= Instructions to follow =
Write out only the opening lines of the entries, through the line with "### All 8 Tools".

►

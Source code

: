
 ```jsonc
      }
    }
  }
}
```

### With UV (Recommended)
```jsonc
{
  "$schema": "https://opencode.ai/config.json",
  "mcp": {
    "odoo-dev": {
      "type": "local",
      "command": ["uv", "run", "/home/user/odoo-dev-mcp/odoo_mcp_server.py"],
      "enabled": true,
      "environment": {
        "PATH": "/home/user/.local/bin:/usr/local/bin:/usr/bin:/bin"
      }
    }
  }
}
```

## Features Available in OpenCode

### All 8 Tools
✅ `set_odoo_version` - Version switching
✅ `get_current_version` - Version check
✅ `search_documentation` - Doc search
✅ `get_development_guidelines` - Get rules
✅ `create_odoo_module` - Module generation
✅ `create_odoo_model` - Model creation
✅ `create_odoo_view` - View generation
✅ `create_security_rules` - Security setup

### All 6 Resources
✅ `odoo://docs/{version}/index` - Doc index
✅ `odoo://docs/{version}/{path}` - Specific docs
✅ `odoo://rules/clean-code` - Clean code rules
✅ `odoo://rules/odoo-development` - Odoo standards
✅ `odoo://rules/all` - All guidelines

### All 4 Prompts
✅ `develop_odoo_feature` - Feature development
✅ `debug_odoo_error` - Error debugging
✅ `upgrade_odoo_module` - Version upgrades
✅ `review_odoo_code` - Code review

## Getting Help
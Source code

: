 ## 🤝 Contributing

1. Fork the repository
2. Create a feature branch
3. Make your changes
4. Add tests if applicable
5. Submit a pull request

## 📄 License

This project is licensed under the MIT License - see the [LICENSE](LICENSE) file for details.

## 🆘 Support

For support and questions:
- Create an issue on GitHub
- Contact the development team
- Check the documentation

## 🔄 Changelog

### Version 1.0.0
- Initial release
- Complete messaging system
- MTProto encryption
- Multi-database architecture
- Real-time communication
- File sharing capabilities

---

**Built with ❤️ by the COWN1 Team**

◄

= Your solution =
Source code

:
 ```jsonc
      }
    }
  }
}
```

### With UV (Recommended)
```jsonc
{
  "$schema": "https://opencode.ai/config.json",
  "mcp": {
    "odoo-dev": {
      "type": "local",
      "command": ["uv", "run", "/home/user/odoo-dev-mcp/odoo_mcp_server.py"],
      "enabled": true,
      "environment": {
        "PATH": "/home/user/.local/bin:/usr/local/bin:/usr/bin:/bin"
      }
    }
  }
}
```

## Features Available in OpenCode

### All 8 Tools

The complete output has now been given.